--- Study material ---
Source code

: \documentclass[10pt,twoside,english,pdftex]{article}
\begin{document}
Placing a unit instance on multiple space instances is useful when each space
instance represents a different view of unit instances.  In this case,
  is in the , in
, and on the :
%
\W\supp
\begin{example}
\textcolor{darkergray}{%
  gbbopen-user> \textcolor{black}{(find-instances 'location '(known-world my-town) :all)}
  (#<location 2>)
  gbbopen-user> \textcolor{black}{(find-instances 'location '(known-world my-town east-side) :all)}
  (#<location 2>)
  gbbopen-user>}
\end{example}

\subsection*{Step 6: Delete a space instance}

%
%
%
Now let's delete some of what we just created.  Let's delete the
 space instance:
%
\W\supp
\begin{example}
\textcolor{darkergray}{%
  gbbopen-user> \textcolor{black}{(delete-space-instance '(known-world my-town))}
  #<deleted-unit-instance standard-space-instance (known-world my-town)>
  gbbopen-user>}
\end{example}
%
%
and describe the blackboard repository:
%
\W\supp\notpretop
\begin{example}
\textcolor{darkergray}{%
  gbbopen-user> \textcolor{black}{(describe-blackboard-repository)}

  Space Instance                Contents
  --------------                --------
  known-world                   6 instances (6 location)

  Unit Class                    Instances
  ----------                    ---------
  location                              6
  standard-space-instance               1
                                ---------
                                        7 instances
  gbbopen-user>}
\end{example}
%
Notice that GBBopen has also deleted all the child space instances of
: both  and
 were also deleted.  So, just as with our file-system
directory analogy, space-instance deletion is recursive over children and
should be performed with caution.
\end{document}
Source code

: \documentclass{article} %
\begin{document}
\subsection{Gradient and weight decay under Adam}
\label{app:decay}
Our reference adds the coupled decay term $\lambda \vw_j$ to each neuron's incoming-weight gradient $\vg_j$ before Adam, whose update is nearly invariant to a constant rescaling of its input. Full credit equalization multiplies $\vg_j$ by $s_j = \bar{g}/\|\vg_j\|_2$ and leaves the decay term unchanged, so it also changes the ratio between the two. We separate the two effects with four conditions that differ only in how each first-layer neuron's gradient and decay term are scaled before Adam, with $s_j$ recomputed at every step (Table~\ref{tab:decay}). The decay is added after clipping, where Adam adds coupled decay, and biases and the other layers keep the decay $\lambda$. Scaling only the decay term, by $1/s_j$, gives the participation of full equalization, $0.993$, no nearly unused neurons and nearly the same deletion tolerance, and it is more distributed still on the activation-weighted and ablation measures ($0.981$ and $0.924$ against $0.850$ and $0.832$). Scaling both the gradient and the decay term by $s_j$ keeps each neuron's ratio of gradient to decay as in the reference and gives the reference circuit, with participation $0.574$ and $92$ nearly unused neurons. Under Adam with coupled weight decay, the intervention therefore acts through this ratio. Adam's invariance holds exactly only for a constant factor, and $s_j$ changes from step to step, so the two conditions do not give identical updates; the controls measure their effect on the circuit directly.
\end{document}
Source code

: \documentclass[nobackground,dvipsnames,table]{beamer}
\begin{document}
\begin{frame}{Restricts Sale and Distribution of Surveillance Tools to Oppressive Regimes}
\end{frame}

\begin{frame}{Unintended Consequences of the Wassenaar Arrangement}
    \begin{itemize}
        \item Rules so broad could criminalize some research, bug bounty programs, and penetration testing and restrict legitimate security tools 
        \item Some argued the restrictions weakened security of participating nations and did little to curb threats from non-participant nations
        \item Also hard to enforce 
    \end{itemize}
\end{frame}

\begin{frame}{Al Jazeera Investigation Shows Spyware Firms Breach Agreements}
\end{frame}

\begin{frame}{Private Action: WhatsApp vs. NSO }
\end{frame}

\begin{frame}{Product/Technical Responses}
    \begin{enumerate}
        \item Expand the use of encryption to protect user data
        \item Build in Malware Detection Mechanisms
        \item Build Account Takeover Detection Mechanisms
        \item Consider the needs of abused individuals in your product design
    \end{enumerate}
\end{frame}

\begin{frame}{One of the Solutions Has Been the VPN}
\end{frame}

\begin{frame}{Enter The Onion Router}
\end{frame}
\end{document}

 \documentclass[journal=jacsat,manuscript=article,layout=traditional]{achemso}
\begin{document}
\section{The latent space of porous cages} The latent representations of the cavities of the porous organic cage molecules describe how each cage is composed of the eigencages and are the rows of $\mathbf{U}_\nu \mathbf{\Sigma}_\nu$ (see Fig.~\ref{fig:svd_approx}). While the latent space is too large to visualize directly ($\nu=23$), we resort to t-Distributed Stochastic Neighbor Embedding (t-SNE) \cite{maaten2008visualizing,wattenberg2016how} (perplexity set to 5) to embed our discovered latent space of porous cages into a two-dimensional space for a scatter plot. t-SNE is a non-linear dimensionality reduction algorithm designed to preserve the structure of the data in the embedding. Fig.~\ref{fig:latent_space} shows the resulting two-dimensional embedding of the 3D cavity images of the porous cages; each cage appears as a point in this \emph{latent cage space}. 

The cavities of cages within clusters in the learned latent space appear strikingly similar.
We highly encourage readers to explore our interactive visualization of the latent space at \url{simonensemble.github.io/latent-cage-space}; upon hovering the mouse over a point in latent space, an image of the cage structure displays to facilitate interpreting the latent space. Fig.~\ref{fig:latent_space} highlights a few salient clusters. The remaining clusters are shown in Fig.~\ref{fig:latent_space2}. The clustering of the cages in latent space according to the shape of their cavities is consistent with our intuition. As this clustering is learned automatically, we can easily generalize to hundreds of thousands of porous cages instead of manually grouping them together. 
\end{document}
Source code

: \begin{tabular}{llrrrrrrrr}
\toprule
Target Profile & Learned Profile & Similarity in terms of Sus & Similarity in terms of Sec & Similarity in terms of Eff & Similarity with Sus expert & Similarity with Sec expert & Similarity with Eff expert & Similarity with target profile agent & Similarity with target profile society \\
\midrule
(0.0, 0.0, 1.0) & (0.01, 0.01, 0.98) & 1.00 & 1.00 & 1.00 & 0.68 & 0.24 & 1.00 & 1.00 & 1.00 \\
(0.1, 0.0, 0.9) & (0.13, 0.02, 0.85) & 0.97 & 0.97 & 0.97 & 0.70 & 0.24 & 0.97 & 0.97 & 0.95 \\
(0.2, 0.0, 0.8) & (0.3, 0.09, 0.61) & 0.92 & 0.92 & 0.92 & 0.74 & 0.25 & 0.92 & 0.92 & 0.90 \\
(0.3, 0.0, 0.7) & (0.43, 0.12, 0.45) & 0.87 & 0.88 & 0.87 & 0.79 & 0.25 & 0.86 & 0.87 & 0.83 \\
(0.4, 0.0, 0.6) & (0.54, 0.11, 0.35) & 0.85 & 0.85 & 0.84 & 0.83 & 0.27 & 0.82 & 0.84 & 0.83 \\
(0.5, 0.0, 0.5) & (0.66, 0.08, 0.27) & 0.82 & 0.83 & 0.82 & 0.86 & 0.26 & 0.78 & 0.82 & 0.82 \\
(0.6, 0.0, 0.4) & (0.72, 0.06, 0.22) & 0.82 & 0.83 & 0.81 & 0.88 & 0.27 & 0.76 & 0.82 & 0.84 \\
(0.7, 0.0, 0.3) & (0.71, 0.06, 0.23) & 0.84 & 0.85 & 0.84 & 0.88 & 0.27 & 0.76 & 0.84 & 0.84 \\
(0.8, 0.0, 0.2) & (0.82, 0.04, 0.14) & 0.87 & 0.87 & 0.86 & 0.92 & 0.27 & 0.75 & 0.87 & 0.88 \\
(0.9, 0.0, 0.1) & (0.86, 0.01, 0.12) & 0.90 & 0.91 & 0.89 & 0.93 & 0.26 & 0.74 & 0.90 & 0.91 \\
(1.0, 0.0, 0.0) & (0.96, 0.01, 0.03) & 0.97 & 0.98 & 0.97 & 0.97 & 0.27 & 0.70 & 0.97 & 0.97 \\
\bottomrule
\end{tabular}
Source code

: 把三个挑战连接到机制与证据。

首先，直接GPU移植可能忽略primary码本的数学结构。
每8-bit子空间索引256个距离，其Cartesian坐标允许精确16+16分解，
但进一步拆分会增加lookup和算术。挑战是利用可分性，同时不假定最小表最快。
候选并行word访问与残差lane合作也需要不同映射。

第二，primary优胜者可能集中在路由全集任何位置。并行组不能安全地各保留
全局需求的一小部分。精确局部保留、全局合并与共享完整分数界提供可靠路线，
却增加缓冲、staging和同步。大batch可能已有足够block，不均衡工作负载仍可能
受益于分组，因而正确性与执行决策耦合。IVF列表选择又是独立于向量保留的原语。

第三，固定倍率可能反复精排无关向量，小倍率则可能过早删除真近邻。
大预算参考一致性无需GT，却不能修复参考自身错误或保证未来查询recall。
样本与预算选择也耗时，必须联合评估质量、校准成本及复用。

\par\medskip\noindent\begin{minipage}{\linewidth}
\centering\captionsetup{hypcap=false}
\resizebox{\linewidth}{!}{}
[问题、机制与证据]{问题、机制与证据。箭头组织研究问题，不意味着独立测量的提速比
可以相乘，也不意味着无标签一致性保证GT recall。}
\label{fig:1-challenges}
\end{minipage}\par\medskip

--- Task instructions ---
Only lines holding "clusters" are wanted; copy all of them from the listing.

--- Problem solution ---
The cavities of cages within clusters in the learned latent space appear strikingly similar.
We highly encourage readers to explore our interactive visualization of the latent space at \url{simonensemble.github.io/latent-cage-space}; upon hovering the mouse over a point in latent space, an image of the cage structure displays to facilitate interpreting the latent space. Fig.~\ref{fig:latent_space} highlights a few salient clusters. The remaining clusters are shown in Fig.~\ref{fig:latent_space2}. The clustering of the cages in latent space according to the shape of their cavities is consistent with our intuition. As this clustering is learned automatically, we can easily generalize to hundreds of thousands of porous cages instead of manually grouping them together. 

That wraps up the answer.